Po około 10 minutach już nie byłam taka dumna, że oni tam stoją. W zasadzie to modliłam się, żeby nie zaczęli zadawać pytań typu – dlaczego czekamy tyle czasu a szanse na wjechanie i zobaczenie panoramy naszego miasta w zasadzie są cały czas takie same jak 10 minut temu. Trochę stres, wyszlibyśmy na nieuków, bo nawet znając wszystkie języki świata, nie potrafilibyśmy im odpowiedzieć na to pytanie.

W ciągu następnych kilkunastu minut trochę się przesunęliśmy do przodu, ale bardziej było to związane z rezygnacją niektórych chętnych przed nami, a w zasadzie już niechętnych. Za nami rotacja odbywała się jeszcze szybciej.
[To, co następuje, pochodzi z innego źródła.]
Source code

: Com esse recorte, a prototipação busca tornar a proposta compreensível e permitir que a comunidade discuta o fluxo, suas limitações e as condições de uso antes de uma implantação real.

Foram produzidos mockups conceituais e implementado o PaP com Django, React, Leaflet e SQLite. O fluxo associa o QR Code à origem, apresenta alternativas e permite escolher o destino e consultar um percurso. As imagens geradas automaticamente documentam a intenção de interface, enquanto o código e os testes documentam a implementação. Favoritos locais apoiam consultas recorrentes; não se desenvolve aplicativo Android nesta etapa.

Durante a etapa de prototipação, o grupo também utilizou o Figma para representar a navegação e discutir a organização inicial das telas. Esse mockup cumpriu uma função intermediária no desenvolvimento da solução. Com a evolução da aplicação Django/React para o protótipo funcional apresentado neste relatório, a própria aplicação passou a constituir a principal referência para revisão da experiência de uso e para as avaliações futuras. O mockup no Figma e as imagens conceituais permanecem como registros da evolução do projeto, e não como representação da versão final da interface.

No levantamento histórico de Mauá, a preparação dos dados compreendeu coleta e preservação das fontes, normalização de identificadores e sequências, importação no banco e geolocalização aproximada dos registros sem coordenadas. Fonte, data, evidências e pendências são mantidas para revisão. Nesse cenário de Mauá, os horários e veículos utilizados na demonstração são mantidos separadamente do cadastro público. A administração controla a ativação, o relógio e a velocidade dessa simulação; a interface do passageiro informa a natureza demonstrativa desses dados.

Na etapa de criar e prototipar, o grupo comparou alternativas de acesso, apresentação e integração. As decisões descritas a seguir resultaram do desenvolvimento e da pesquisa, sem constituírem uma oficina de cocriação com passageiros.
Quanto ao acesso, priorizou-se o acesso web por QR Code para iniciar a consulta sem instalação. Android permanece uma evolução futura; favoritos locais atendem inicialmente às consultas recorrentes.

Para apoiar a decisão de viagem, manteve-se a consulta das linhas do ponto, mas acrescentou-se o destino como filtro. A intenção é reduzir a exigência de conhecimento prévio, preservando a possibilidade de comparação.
Obcokrajowcy, też na szczęście sobie poszli nie zadając pytań. Czułam się trochę ja w „Shreku”, kiedy osioł natrętnie pyta czy daleko jeszcze.
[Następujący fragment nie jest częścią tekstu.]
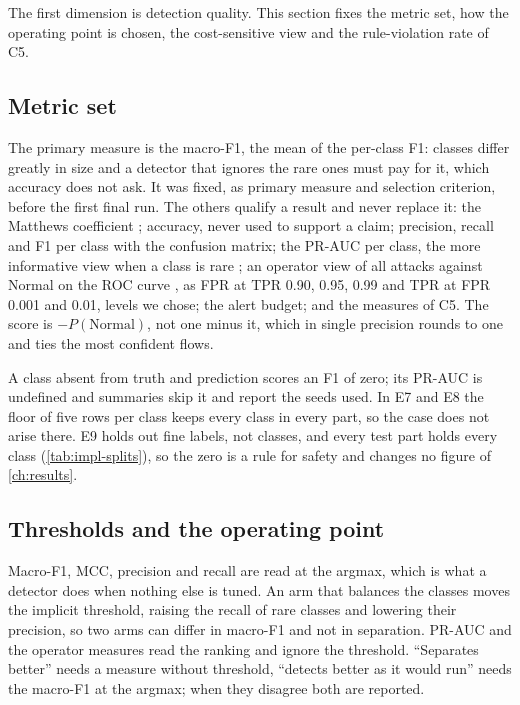 The first dimension is detection quality. This section fixes the metric set, how the
operating point is chosen, the cost-sensitive view and the rule-violation rate of C5.

\subsection{Metric set}
\label{sec:metric-set}

The primary measure is the macro-F1, the mean of the per-class F1: classes differ greatly in
size and a detector that ignores the rare ones must pay for it, which accuracy does not
ask. It was fixed, as primary measure and selection criterion, before the first final run.
The others qualify a result and never replace it: the Matthews coefficient
\citep{chicco2020mcc}; accuracy, never used to support a claim; precision, recall and F1 per class with
the confusion matrix; the PR-AUC per class, the more informative view when a class is rare
\citep{davis2006relationship,saito2015precision}; an operator view of all attacks against
Normal on the ROC curve \citep{fawcett2006introduction}, as FPR at TPR 0.90, 0.95, 0.99 and
TPR at FPR 0.001 and 0.01, levels we chose; the alert budget; and the measures of C5. The score
is $-P(\text{Normal})$, not one minus it, which in single precision rounds to one and ties the
most confident flows.

A class absent from truth and prediction scores an F1 of zero; its PR-AUC is undefined and
summaries skip it and report the seeds used. In E7 and E8 the floor of five rows per class keeps
every class in every part, so the case does not arise there. E9 holds out fine labels, not
classes, and every test part holds every class (\cref{tab:impl-splits}), so the zero is a rule
for safety and changes no figure of \cref{ch:results}.

\subsection{Thresholds and the operating point}
\label{sec:operating-point}

Macro-F1, MCC, precision and recall are read at the argmax, which is what a detector does when
nothing else is tuned. An arm that balances the classes moves the implicit threshold, raising
the recall of rare classes and lowering their precision, so two arms can differ in macro-F1
and not in separation. PR-AUC and the operator measures read the ranking and ignore the
threshold. ``Separates better'' needs a measure without threshold, ``detects better as it
would run'' needs the macro-F1 at the argmax; when they disagree both are reported.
Zaczęliśmy sobie obliczać czas wjazdu i zjazdu, długość postoju (nie wiedzieć czemu taki długi), liczbę miejsc w wagoniku i doszliśmy do wniosku, że też już nam się nie chce. Nawet dzieciom się odechciało.

Przypomnieliśmy sobie jak to było w innych miastach. Nie oszukujmy się, że nasza kolejka dorówna tym w prawdziwych górach, ale dobrze by było, gdyby dorównała przynajmniej takiej wrocławskiej „Polince”. Jakoś nikt nie mógł sobie przypomnieć, żeby ktoś musiał tam otwierać nam i zamykać drzwi czy naciskać guzik za nas. Sami to robiliśmy i zawsze dojeżdżaliśmy. Nikt nie zginął, kolejki nie spadały z wysokości.
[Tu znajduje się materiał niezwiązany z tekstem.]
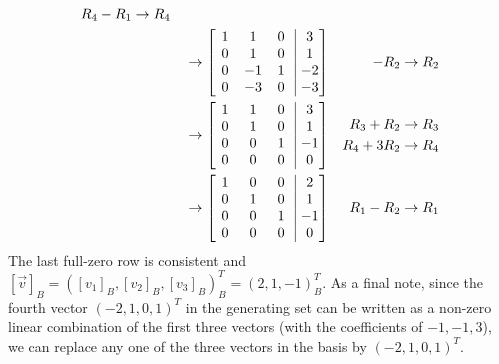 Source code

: \begin{solution}
\begin{align*}
\begin{aligned}
R_4 - R_1 &\to R_4
\end{aligned} \\
&\to
\left[\begin{array}{@{\,}wc{10pt}wc{10pt}wc{10pt}|wc{10pt}@{\,}}
1 & 1 & 0 & 3 \\
0 & 1 & 0 & 1\\
0 & -1 & 1 & -2\\
0 & -3 & 0 & -3 
\end{array}\right]
& -R_2 \to R_2 \\
&\to
\left[\begin{array}{@{\,}wc{10pt}wc{10pt}wc{10pt}|wc{10pt}@{\,}}
1 & 1 & 0 & 3 \\
0 & 1 & 0 & 1\\
0 & 0 & 1 & -1\\
0 & 0 & 0 & 0 
\end{array}\right]
& 
\begin{aligned}
R_3 + R_2 &\to R_3 \\
R_4 + 3R_2 &\to R_4
\end{aligned} \\
&\to
\left[\begin{array}{@{\,}wc{10pt}wc{10pt}wc{10pt}|wc{10pt}@{\,}}
1 & 0 & 0 & 2 \\
0 & 1 & 0 & 1\\
0 & 0 & 1 & -1\\
0 & 0 & 0 & 0 
\end{array}\right] 
& R_1 - R_2 \to R_1
\end{align*}
The last full-zero row is consistent and $[\vec{v}]_B = ([v_1]_B, [v_2]_B, [v_3]_B)_B^T = (2,1,-1)_B^T$. As a final note, since the fourth vector $(-2,1,0,1)^T$ in the generating set can be written as a non-zero linear combination of the first three vectors (with the coefficients of $-1,-1,3$), we can replace any one of the three vectors in the basis by $(-2,1,0,1)^T$.
\end{solution}

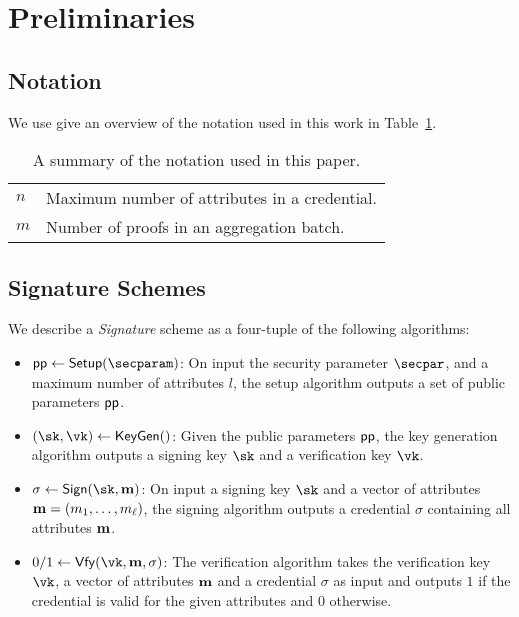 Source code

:\section{Preliminaries} \label{sec:prelims}

\subsection{Notation} \label{sec:prelims:notation}
We use give an overview of the notation used in this work in Table~\ref{tab:notation}.

\begin{table}[!htb]
    \centering
    \footnotesize
    \begin{tabular}{ll}
        \toprule
        $n$ & Maximum number of attributes in a credential. \\
        $m$ & Number of proofs in an aggregation batch. \\
        \bottomrule
    \end{tabular}
    \caption{A summary of the notation used in this paper.}
    \label{tab:notation}
\end{table}

\subsection{Signature Schemes} \label{sec:prelims:sig}
We describe a \emph{Signature} scheme as a four-tuple of the following algorithms:
\begin{itemize}
    \item $\pubp\gets\Setup(\secparam)$: On input the security parameter $\secpar$, and a maximum number of attributes $l$, the setup algorithm outputs a set of public parameters $\mathsf{pp}$.
    \item $(\sk,\vk)\gets\KeyGen()$: Given the public parameters $\mathsf{pp}$, the key generation algorithm outputs a signing key $\sk$ and a verification key $\vk$.
    \item $\sigma\gets\Sign(\sk, \attr)$: On input a signing key $\sk$ and a vector of attributes $\mathbf{m}=(m_1,\ldots,m_\ell)$, the signing algorithm outputs a credential $\sigma$ containing all attributes $\mathbf{m}$.
    \item $0/1\gets \Vfy(\vk,\attr,\sigma)$: The verification algorithm takes the verification key $\vk$, a vector of attributes $\mathbf{m}$ and a credential $\sigma$ as input and outputs $1$ if the credential is valid for the given attributes and $0$ otherwise.
\end{itemize}

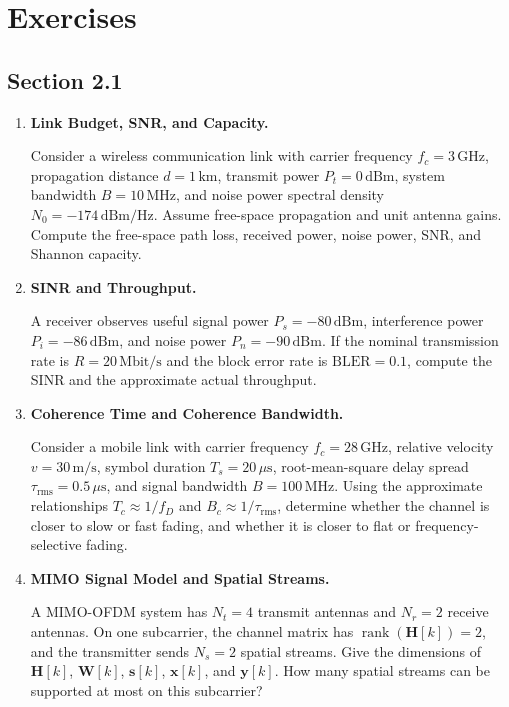 
\section*{Exercises}

\subsection*{Section 2.1}

\begin{enumerate}[label=\textbf{\arabic*.}, leftmargin=*]
    \item \textbf{Link Budget, SNR, and Capacity.}

    Consider a wireless communication link with carrier frequency
    \(f_c=3\,\mathrm{GHz}\), propagation distance \(d=1\,\mathrm{km}\),
    transmit power \(P_t=0\,\mathrm{dBm}\), system bandwidth
    \(B=10\,\mathrm{MHz}\), and noise power spectral density
    \(N_0=-174\,\mathrm{dBm/Hz}\). Assume free-space propagation and unit
    antenna gains.
    Compute the free-space path loss, received power, noise power, SNR, and
    Shannon capacity.

    \item \textbf{SINR and Throughput.}

    A receiver observes useful signal power \(P_s=-80\,\mathrm{dBm}\),
    interference power \(P_i=-86\,\mathrm{dBm}\), and noise power
    \(P_n=-90\,\mathrm{dBm}\). If the nominal transmission rate is
    \(R=20\,\mathrm{Mbit/s}\) and the block error rate is
    \(\mathrm{BLER}=0.1\), compute the SINR and the approximate actual
    throughput.

    \item \textbf{Coherence Time and Coherence Bandwidth.}

    Consider a mobile link with carrier frequency \(f_c=28\,\mathrm{GHz}\),
    relative velocity \(v=30\,\mathrm{m/s}\), symbol duration
    \(T_s=20\,\mu\mathrm{s}\), root-mean-square delay spread
    \(\tau_{\mathrm{rms}}=0.5\,\mu\mathrm{s}\), and signal bandwidth
    \(B=100\,\mathrm{MHz}\). Using the approximate relationships
    \(T_c\approx 1/f_D\) and \(B_c\approx 1/\tau_{\mathrm{rms}}\), determine
    whether the channel is closer to slow or fast fading, and whether it is
    closer to flat or frequency-selective fading.

    \item \textbf{MIMO Signal Model and Spatial Streams.}

    A MIMO-OFDM system has \(N_t=4\) transmit antennas and \(N_r=2\) receive
    antennas. On one subcarrier, the channel matrix has
    \(\operatorname{rank}(\mathbf{H}[k])=2\), and the transmitter sends
    \(N_s=2\) spatial streams.
    Give the dimensions of \(\mathbf{H}[k]\), \(\mathbf{W}[k]\),
    \(\mathbf{s}[k]\), \(\mathbf{x}[k]\), and \(\mathbf{y}[k]\). How many
    spatial streams can be supported at most on this subcarrier?

\end{enumerate}
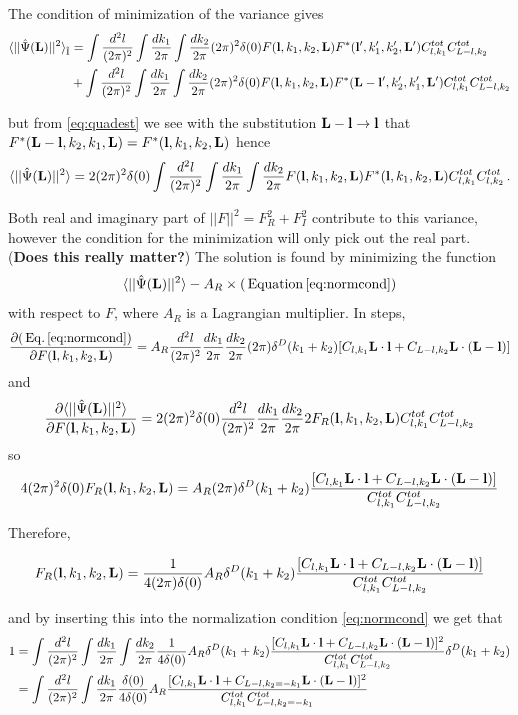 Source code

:\documentclass[12pt]{article}
\newcommand{\beq}{\begin{equation}}
\newcommand{\eeq}{\end{equation}}
\newcommand{\beqal}{\begin{aligned}}
\newcommand{\eeqal}{\end{aligned}}
\def\l{{\bf l}}
\def\L{{\bf L}}
\def\tot{{\rm tot}}
\def\il{{\tilde{\rm I}}}
\def\d2l{\frac{d^2l}{(2\pi)^2}}
\def\dko{\frac{dk_1}{2\pi}}
\def\dkt{\frac{dk_2}{2\pi}}
\numberwithin{equation}{section}
\begin{document}
The condition of minimization of the variance gives 
\beq
\beqal
\langle ||\hat{\Psi}(\L)||^2\rangle_\il &= \int \d2l \int \dko \int \dkt (2\pi)^2 \delta(0) F(\l,k_1,k_2,\L)
F^*(\l',k_1',k_2',\L') C^{tot}_{l,k_1}C^{tot}_{L-l,k_2} \\
&  + \int \d2l \int \dko \int \dkt (2\pi)^2 \delta(0) F(\l,k_1,k_2,\L)
F^*(\L-\l',k_2',k_1',\L') C^{tot}_{l,k_1}C^{tot}_{L-l,k_2}
\eeqal
\eeq

but from \ref{eq:quadest} we see with the substitution $\L-\l
\rightarrow \l$ that $F^*(\L-\l,k_2,k_1,\L) = F^*(\l,k_1,k_2,\L)$
hence
\beq
\langle ||\hat{\Psi}(\L)||^2\rangle = 2 (2\pi)^2 \delta(0) \int \d2l \int \dko \int
\dkt F(\l,k_1,k_2,\L) F^*(\l,k_1,k_2,\L) C^{tot}_{l,k_1}C^{tot}_{l,k_2} \, .  \label{eq:phisqavg}
\eeq

Both real and imaginary part of $||F||^2=F_R^2+F_I^2$ contribute
to this variance, however the condition for the
minimization will only pick out the real part. (\textbf{Does this really matter?}) The solution is found
by minimizing the function
\beq
\langle ||\hat{\Psi}(\L)||^2\rangle- A_R \times (\, {\rm Equation} \, \ref{eq:normcond})
\eeq
with respect to $F$, where $A_R$ is a Lagrangian multiplier. In steps,
\beq
\frac{\partial (\, {\rm Eq.}\, \ref{eq:normcond})}{\partial F(\l,k_1,k_2,\L)} = A_R \d2l \dko \dkt
(2\pi) \delta^D(k_1+k_2) [C_{l,k_1} \L\cdot \l + C_{L-l,k_2} \L\cdot (\L-\l)]
\eeq
and
\beq
\frac{\partial \langle ||\hat{\Psi}(\L)||^2 \rangle}{\partial F(\l,k_1,k_2,\L)} =
2 (2\pi)^2 \delta(0) \d2l \dko \dkt 2 F_R(\l,k_1,k_2,\L)
C^{tot}_{l,k_1}C^{tot}_{L-l,k_2}
\eeq
so
\beq
\beqal
4 (2\pi)^2 \delta(0)  F_R(\l,k_1,k_2,\L) = A_R (2\pi) \delta^D(k_1+k_2) \frac{[C_{l,k_1} \L\cdot \l +
	C_{L-l,k_2} \L\cdot (\L-\l)]}{C^{tot}_{l,k_1}C^{tot}_{L-l,k_2}}
\label{eq:expforf}
\eeqal
\eeq

Therefore,

\beq
\beqal
F_R(\l,k_1,k_2,\L) = \frac{1}{4 (2\pi) \delta(0) } A_R \delta^D(k_1+k_2) \frac{[C_{l,k_1} \L\cdot \l +
	C_{L-l,k_2} \L\cdot (\L-\l)]}{C^{tot}_{l,k_1}C^{tot}_{L-l,k_2}}
\label{eq:expforf}
\eeqal
\eeq


and by inserting this into the normalization condition
\ref{eq:normcond} we get that
\beq
\beqal
1 &= \int \d2l \int \dko \int \dkt \frac{1}{4 \delta(0) } A_R \delta^D(k_1+k_2) \frac{[C_{l,k_1} \L\cdot \l +
	C_{L-l,k_2} \L\cdot (\L-\l)]^2}{C^{tot}_{l,k_1}C^{tot}_{L-l,k_2}} \delta^D(k_1+k_2) 
\\
& = \int \d2l \int \dko \frac{\delta(0)}{4 \delta(0) } A_R \frac{[C_{l,k_1} \L\cdot \l +
	C_{L-l,k_2 = -k_1} \L\cdot (\L-\l)]^2}{C^{tot}_{l,k_1}C^{tot}_{L-l,k_2 = -k_1}} 
\eeqal
\eeq
\end{document}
Rozumiem, że emeryci muszą czasami dorabiać, ale zamiast sadzać pana (chyba windowego, bo ta nasza kolejka bardziej przypomina jednak windę) i zajmować miejsce w czteroosobowym wagoniku (przepisy sanitarne), może warto posadzić go przy kamerze i dać do dyspozycji zestaw guziczków. Nie będzie zajmował miejsca, a i kolejka może będzie mogła efektywniej działać, bo emeryt ogrzany, najedzony, napojony to człowiek szczęśliwszy. Tym bardziej, że z tym podejściem do klienta u tych panów też różnie bywa. No chyba, że to taki celowy zabieg…

Obok Gdyńskiego Centrum Filmowego, więc może jakość obsługi i usługi ma czasami nawiązywać do filmów Barei.